LES ARCANES DU POUVOIR


PROLOGUE



8 Décembre 2018.


L’auberge la plus luxueuse du continent portait sur le linteau de sa porte principale la sobre inscription « Post Vitam ». C’était une auberge discrète à l’extérieur, mais fréquentée par les plus hautes sphères du pouvoir : son intérieur détonnait, avec des tentures brodées à l’or et au fil de soie, bien abritées de la lumière par l’épaisse fumée que l’âtre ouvert maintenait au-dessous des plafonds bas mais recouverts de scènes de batailles mythiques.
Assis seul à une table, un personnage encapuchonné de gris lisait un grimoire doré à l’or ; sa main glissa sur une enluminure reconnaissable entre toutes : le héros Zéphyr entouré de ses attributs, l’épée de Damoclès brandie lors de son duel contre le dompteur d’ours. L’homme regardait à droite et à gauche, comme attendant un visiteur lors d’une discrète manigance. Il referma le grimoire, usé et noirci par l’huile des lampes pour des lectures vraisemblablement nocturnes et fréquentes. Sa cape remontée jusqu’au coude et les solides mollets laissés libres par des chausses courtes laissaient supposer quelqu’un d’habitué aux grandes courses dans les bois et les plaines du continent.

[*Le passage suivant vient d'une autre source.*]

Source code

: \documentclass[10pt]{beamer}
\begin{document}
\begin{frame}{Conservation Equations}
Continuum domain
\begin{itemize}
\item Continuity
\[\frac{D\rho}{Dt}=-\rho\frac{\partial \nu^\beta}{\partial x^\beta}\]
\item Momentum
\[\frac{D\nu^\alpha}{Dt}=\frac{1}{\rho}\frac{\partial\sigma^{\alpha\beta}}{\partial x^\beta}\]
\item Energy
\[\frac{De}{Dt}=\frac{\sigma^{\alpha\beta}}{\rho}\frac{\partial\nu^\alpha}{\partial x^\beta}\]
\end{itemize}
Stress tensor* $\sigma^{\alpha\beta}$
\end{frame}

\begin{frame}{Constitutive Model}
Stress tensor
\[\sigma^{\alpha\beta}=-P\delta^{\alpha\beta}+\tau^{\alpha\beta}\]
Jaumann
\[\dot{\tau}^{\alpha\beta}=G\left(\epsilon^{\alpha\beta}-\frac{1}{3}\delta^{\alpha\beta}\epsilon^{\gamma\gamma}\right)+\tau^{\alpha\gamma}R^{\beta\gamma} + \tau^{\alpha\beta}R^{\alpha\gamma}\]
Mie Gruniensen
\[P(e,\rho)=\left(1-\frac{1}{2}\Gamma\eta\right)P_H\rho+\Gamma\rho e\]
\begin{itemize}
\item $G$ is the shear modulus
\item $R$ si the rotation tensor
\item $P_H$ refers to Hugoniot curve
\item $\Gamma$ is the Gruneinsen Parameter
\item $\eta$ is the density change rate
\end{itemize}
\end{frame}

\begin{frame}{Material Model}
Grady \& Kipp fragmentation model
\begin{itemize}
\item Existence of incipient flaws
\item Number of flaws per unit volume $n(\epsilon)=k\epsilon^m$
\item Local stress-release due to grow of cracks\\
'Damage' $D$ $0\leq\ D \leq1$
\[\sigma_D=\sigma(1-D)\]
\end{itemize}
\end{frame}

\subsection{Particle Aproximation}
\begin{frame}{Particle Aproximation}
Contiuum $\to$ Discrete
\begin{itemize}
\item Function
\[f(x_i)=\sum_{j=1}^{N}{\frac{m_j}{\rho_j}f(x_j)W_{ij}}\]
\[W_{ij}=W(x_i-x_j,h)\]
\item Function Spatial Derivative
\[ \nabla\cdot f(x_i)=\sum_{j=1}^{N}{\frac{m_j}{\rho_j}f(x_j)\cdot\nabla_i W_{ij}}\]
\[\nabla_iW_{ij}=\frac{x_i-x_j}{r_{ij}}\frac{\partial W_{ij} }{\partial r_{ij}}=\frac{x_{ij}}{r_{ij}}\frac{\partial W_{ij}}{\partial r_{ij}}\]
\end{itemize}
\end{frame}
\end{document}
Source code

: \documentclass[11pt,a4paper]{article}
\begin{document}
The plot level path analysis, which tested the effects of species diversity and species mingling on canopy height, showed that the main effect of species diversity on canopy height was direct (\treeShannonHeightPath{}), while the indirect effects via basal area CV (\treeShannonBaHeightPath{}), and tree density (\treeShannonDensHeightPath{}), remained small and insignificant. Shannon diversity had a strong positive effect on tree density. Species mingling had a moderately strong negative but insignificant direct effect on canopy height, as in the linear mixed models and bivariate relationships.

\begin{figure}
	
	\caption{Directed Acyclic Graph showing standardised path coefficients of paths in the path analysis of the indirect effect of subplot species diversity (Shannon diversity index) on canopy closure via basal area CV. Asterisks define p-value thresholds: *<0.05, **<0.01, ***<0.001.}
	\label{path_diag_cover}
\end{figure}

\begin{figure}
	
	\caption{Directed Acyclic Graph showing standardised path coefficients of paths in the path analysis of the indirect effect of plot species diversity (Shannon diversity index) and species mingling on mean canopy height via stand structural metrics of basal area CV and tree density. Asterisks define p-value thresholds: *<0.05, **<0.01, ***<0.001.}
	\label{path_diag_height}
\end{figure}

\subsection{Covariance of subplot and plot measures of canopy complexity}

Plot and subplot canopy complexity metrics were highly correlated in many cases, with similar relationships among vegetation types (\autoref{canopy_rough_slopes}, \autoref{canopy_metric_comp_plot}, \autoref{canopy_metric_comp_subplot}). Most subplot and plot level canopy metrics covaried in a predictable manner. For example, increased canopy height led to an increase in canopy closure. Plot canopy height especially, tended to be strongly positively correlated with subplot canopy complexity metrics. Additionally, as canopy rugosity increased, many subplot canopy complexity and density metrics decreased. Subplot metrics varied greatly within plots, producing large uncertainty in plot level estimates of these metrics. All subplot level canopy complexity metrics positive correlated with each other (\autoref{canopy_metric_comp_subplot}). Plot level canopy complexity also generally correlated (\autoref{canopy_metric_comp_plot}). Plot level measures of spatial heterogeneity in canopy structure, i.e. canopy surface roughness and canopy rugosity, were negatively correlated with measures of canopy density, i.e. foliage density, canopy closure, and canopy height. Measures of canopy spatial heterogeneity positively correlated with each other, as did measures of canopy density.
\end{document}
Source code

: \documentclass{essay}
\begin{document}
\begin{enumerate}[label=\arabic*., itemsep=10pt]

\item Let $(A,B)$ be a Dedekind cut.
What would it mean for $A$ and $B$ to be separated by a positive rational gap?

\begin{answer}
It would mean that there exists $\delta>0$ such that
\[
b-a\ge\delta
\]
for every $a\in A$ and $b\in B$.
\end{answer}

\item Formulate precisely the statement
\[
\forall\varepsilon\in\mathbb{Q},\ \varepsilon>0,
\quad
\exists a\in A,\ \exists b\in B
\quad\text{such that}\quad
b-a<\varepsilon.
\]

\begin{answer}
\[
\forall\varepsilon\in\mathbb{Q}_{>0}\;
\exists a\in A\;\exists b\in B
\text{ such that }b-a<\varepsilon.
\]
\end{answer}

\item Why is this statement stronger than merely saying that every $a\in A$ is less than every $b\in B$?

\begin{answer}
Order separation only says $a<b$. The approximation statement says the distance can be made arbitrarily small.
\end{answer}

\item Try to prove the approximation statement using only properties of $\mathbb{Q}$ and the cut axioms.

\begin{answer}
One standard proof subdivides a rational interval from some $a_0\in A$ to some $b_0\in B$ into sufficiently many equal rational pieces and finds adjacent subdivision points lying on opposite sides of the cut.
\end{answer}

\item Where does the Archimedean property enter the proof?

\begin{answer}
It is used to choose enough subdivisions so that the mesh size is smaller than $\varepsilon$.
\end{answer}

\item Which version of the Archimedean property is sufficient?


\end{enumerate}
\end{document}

La porte d’entrée de la taverne s’ouvrit sur un courant d’air, et un flot de feuilles mortes se déversa sur les tapis en même temps qu’un autre visiteur franchit le seuil : les autres clients détournèrent un instant la tête, puis reprirent la lente contemplation de leur chope à moitié pleine, ou leur discussion informelle sur les rafales de vent qui secouaient le continent depuis quelques jours déjà. Le nouveau venu sonda la salle et se faufila entre les tables, droit vers celle qu’occupait le mystérieux lecteur.
« Athlas ! Je savais que je te trouverais ici. Toujours partant pour un jeu de cartes ?
- Tout dépend, Slow, si tu me proposes de jouer avec les tiennes, ou avec les miennes. Tout le monde sait que les tiennes sont truquées.
»
Le nouveau venu laissa échapper un franc éclat de rire. Au clair-obscur des lanternes, Athlas se frayait un chemin dans les dédales envoûtants des tavernes, participant à des joutes de cartes et empoignant le destin avec habileté depuis plusieurs mois déjà. Dans le ballet mystérieux de la nuit, son complice se tenait dans l’ombre. Slow était l’homme avec qui Athlas avait partagé les dédales des souterrains de Thiercellieux. De sa stature élancée émanait une énergie tranquille, un air de sagesse forgé dans les ténèbres qu’ils avaient arpentées ensemble. Dans le monde éthéré de leurs regards silencieux, leurs échanges muets surpassaient les mots.
L’aubergiste, jusqu’ici resté en retrait derrière son comptoir, soupira sans prononcer une parole et leur apporta un jeu de cartes neuf, ainsi que deux belles chopes de la meilleure cervoise du continent. Satisfaits, les deux hommes commencèrent ainsi la distribution. Comme un ballet muet, les autres clients intrigués se levèrent et firent progressivement cercle autour des deux joueurs :
« Ah, cette fois, je te tiens ! » déclara Slow en posant avec assurance une carte sur la table de chêne.
Athlas eut un silence, un sourire, puis dévoila son jeu. Il avait gagné. Les deux amis avaient un rituel bien rôdé : ils commençaient les passes de jeu ensemble, attirant ainsi une foule de badauds plus ou moins prestigieux, avant d’élargir le cercle. Leur mascarade mit peu de temps à prendre ce soir-là : quelques minutes plus tard, on ne comptait plus les bourses qui se déliaient pour poser en pari une ou deux pièces d’or. Bientôt, l’enchaînement des parties et les sommes misées provoquaient des exclamations fiévreuses.
La dualité du personnage d’Athlas s’étalait dans un spectacle diviseur où la haine et l’admiration se croisaient, tissant une toile complexe de sentiments contradictoires. Son esprit ciselé se manifestait en éclairs d’esprit, éveillant des passions aussi ardentes que glacées. Chaque partie devenait la pièce d’une fresque en constante évolution. Une mer d’argent, un jeu d’ombres et de lumières, se dessinaient sur la table du jeu. Athlas manœuvrait habilement pour surmonter les défis lancés notamment par son adversaire Shyven, un homme dont les pratiques frauduleuses étaient de notoriété publique, un passé mêlant ambiguïté et vice. Un haussement de sourcils discrets de Slow et Athlas remporta la partie.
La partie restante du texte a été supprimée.